Introducing SLSA: An End‑to‑End Framework for Software Supply Chain Integrity

1. Background

Software supply‑chain attacks have risen sharply in the past two years, targeting every stage from source code to build and release. Incidents such as SolarWinds and Codecov demonstrate the need for an end‑to‑end framework that can mitigate these threats.

2. Purpose of SLSA

Google proposes SLSA (Supply chain Levels for Software Artifacts) as a comprehensive, industry‑accepted framework that provides provenance metadata to help users make risk‑based decisions about software components.
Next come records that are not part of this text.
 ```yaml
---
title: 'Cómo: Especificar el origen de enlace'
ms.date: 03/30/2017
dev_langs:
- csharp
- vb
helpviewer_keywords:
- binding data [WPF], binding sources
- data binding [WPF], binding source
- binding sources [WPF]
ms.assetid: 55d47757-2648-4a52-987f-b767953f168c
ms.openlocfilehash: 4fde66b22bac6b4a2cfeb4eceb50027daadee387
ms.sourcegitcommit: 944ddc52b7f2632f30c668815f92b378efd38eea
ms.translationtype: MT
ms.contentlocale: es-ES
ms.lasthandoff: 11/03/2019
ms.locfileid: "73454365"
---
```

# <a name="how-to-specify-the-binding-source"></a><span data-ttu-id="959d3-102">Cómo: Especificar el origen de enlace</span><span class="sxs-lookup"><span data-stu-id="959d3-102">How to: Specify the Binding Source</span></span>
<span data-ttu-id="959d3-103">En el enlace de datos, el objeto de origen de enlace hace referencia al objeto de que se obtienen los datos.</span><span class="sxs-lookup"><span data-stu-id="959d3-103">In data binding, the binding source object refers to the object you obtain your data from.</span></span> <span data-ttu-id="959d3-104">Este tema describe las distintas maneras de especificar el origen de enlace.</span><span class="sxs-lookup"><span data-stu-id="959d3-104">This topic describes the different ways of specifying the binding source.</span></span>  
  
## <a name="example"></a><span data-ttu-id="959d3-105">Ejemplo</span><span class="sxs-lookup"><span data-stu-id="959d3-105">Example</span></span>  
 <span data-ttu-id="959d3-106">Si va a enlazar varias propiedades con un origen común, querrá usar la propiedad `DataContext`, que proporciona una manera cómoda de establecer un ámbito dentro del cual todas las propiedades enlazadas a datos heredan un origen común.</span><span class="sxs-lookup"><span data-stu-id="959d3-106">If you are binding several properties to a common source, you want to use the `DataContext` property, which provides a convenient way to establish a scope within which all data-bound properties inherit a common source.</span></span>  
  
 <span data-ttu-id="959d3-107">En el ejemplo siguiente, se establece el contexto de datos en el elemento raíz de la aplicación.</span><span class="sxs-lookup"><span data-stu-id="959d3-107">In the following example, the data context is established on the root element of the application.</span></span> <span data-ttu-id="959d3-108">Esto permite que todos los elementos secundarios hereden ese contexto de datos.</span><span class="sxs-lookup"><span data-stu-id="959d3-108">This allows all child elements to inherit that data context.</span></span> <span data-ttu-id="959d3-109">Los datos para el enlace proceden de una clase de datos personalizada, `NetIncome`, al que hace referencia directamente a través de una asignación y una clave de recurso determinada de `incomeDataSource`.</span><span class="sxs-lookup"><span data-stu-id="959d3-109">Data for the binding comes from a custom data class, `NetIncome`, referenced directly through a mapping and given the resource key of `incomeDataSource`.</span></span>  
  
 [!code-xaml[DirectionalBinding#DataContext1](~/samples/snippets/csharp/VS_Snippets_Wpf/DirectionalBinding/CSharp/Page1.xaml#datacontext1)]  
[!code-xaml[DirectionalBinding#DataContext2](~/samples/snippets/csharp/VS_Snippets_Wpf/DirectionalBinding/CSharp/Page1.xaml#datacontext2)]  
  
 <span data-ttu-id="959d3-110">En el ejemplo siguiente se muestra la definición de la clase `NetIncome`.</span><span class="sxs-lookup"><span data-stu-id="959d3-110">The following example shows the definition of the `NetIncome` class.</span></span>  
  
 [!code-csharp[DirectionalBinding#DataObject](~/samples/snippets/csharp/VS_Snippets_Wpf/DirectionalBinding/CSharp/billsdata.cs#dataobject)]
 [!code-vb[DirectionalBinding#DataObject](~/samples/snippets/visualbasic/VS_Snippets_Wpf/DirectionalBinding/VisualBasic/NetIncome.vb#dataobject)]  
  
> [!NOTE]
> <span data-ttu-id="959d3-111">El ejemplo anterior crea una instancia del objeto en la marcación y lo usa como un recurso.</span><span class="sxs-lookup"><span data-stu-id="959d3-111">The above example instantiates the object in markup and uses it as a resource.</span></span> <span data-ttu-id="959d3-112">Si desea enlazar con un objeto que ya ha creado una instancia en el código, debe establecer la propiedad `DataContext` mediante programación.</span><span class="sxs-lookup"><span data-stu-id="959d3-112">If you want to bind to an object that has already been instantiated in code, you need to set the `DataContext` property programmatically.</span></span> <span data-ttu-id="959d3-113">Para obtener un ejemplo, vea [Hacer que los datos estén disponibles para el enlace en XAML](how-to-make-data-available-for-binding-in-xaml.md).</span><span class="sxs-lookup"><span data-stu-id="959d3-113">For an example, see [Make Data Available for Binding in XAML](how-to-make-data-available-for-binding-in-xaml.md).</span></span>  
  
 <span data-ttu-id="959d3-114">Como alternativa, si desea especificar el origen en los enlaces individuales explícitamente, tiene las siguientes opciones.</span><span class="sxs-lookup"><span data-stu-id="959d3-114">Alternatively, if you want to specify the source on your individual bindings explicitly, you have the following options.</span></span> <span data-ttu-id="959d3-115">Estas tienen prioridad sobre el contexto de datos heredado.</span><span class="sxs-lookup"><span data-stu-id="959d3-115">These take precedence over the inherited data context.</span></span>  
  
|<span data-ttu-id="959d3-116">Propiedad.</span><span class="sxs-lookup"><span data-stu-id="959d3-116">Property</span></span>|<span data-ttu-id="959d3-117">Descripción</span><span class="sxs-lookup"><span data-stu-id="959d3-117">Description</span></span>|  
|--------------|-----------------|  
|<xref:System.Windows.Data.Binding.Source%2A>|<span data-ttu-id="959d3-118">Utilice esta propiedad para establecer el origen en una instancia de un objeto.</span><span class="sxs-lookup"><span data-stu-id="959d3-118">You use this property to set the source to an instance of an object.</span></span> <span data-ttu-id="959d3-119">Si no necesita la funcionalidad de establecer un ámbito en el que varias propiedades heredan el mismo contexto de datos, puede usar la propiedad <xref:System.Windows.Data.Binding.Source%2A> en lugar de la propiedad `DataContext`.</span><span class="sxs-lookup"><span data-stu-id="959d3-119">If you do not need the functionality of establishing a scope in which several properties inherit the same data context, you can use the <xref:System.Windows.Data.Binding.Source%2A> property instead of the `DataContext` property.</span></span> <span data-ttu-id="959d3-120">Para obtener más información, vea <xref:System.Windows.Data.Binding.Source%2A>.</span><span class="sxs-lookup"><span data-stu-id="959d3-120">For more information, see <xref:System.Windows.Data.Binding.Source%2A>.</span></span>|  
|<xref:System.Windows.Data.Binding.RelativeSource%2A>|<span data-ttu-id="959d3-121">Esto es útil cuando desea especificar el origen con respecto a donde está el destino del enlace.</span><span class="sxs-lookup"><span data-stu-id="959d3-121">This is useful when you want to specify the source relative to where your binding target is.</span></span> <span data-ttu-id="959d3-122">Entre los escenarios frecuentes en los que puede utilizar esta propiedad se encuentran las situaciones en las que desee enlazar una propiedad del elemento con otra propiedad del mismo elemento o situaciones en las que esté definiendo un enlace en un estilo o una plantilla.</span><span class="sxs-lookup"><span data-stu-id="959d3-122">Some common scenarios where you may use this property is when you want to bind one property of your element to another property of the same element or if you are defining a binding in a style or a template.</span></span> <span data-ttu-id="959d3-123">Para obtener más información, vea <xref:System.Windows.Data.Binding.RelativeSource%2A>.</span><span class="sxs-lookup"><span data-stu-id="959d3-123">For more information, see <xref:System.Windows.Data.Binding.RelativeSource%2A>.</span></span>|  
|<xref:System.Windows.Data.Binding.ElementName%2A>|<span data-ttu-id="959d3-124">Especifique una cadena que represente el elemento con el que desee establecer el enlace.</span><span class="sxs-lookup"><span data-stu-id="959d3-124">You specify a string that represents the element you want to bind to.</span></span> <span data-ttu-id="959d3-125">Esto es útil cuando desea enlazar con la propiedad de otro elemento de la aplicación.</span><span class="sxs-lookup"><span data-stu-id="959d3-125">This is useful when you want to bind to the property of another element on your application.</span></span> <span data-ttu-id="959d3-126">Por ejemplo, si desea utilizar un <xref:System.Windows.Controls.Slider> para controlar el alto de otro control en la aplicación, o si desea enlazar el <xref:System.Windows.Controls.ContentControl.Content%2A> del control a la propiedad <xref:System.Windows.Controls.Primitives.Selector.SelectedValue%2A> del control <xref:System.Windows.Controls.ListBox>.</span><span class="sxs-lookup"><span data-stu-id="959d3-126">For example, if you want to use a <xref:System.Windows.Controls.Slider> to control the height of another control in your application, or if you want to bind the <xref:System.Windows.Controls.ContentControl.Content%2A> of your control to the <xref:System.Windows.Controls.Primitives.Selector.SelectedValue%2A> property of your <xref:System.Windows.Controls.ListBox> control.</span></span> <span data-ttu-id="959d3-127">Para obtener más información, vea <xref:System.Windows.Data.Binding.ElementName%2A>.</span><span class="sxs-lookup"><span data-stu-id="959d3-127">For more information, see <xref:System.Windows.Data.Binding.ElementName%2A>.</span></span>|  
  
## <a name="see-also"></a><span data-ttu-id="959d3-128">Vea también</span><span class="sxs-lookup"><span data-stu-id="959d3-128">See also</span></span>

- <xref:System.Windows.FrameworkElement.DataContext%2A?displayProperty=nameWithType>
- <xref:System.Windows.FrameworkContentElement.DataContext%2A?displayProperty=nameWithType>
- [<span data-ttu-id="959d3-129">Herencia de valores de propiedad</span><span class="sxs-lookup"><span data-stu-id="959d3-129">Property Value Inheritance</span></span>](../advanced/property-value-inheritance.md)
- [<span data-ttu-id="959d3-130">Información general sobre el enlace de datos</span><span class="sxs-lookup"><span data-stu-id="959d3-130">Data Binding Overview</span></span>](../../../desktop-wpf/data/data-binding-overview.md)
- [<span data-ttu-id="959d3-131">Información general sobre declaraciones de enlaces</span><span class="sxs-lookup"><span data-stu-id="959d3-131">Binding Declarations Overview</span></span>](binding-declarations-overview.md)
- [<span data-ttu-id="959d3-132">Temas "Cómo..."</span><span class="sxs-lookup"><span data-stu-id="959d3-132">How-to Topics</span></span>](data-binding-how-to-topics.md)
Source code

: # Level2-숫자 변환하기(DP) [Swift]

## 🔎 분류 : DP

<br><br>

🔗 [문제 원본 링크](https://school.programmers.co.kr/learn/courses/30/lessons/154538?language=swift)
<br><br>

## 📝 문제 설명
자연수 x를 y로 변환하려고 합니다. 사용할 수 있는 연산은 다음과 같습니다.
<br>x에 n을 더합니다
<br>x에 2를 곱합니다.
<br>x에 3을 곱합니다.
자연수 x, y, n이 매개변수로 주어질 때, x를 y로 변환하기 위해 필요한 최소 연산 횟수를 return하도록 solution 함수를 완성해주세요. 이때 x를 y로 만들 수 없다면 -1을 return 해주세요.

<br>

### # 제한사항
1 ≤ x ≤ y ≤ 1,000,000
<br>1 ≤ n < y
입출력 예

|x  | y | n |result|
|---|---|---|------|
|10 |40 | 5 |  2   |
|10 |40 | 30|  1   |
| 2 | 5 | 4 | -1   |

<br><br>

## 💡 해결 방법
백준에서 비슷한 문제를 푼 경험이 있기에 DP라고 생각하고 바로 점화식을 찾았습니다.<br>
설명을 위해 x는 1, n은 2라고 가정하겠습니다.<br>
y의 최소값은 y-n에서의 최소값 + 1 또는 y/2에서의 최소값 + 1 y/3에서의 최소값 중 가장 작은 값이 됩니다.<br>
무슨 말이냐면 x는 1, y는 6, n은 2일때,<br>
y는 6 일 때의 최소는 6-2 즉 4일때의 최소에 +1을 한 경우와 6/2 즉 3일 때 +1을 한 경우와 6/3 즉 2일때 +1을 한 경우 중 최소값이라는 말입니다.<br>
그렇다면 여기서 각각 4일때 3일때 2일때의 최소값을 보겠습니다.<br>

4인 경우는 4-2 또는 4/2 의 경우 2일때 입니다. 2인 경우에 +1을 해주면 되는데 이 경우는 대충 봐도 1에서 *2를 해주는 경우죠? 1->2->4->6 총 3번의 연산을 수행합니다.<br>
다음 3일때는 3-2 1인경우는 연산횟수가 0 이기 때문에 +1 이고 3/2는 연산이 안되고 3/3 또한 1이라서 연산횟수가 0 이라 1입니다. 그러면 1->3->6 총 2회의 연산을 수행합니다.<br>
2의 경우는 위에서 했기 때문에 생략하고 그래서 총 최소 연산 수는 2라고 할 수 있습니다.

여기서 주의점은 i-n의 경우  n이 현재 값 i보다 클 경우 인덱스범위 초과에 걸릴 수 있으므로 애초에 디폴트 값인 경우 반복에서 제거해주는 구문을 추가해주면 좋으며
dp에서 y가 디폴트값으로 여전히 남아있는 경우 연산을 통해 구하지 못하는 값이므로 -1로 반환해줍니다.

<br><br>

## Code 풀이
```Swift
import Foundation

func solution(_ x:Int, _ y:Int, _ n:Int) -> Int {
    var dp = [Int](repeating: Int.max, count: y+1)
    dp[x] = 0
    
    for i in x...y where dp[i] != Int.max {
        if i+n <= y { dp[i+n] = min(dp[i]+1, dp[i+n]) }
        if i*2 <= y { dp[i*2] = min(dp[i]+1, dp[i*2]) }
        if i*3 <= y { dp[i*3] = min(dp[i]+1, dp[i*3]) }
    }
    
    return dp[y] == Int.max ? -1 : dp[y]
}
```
3. Typical Supply‑Chain Threats

The following table lists common threat types, real‑world examples, and how SLSA can defend against them.

Threat Type

Example

SLSA Defense

Malicious code submitted to source repo

Linux patch with intentional vulnerability

Two‑person code review catches most issues

Compromised source‑code hosting platform

PHP official git server breach

Hardening the platform raises attacker cost

Build uses mismatched source

Webmin workflow alteration

SLSA‑compliant build server detects mismatches

Compromised build platform

SolarWinds build platform injection

Higher SLSA levels require strong build‑platform controls

Malicious dependency

Event‑flow attack via transitive deps

Provenance across all deps can block such attacks

Upload of non‑CI/CD generated middleware

CodeCov malicious middleware upload

Provenance shows unexpected origin

Malicious software repository

Compromised software mirror sites

Provenance reveals unexpected source

Package name squatting

Malicious package with similar name

SLSA alone cannot stop it; combined with source‑link controls

4. SLSA Levels

SLSA defines four incremental levels. Level 1 requires fully scripted builds with provenance metadata. Level 2 adds version control and authenticated provenance from a hosted build service. Level 3 further mandates auditable source and build platform standards. Level 4, the ideal, demands two‑person change review, a closed reproducible build process, and strong isolation.

5. Implementation Example

Google released an SLSA 1 provenance generator for GitHub Actions. Adding the following snippet to a workflow generates the required provenance:

- name: Generate provenance
  uses: slsa-framework/[email protected]
  with:
    artifact_path: <path-to-artifact/directory>

6. Future Work

Plans include tighter integration with popular source, build, and packaging platforms to automate provenance generation and propagate it across package registries, aiming to make higher SLSA levels the default security posture.

7. Conclusion

SLSA offers a practical, scalable model for end‑to‑end software supply‑chain integrity. While achieving the highest level may be challenging, incremental adoption of lower levels substantially improves the security of the open‑source ecosystem.